_Activity_
Look through the records below, and whenever a line contains "spaces", copy it.

_Data for analysis_
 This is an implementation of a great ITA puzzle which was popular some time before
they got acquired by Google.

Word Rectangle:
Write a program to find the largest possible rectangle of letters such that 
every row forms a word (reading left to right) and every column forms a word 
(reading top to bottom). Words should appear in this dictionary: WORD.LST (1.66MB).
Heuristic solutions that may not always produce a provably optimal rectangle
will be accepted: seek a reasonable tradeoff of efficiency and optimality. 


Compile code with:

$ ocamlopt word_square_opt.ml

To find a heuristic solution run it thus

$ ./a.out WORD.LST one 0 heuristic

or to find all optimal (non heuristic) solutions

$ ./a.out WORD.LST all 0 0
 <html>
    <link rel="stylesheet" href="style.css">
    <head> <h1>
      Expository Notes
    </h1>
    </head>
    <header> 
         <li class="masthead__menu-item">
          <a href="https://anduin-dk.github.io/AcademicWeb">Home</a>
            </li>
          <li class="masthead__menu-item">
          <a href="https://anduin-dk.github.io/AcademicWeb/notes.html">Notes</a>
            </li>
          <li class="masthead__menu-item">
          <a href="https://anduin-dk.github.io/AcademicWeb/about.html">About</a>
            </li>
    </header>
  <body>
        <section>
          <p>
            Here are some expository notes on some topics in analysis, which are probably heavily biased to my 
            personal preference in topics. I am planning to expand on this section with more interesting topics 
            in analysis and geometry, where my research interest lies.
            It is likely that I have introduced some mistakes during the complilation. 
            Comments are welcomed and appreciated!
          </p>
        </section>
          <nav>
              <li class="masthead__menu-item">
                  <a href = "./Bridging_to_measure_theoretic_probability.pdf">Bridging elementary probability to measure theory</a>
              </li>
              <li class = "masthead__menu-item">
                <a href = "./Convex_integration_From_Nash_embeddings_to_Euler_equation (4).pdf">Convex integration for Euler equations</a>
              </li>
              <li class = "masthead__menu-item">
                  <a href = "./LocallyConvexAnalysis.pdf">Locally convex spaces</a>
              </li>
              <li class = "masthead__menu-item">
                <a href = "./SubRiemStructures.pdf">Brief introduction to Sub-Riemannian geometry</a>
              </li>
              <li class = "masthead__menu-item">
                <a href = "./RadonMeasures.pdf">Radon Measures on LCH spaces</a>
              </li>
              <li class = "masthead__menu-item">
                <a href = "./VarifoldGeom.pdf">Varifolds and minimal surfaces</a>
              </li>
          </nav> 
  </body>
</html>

_Response to the exercise_
                  <a href = "./LocallyConvexAnalysis.pdf">Locally convex spaces</a>
                <a href = "./RadonMeasures.pdf">Radon Measures on LCH spaces</a>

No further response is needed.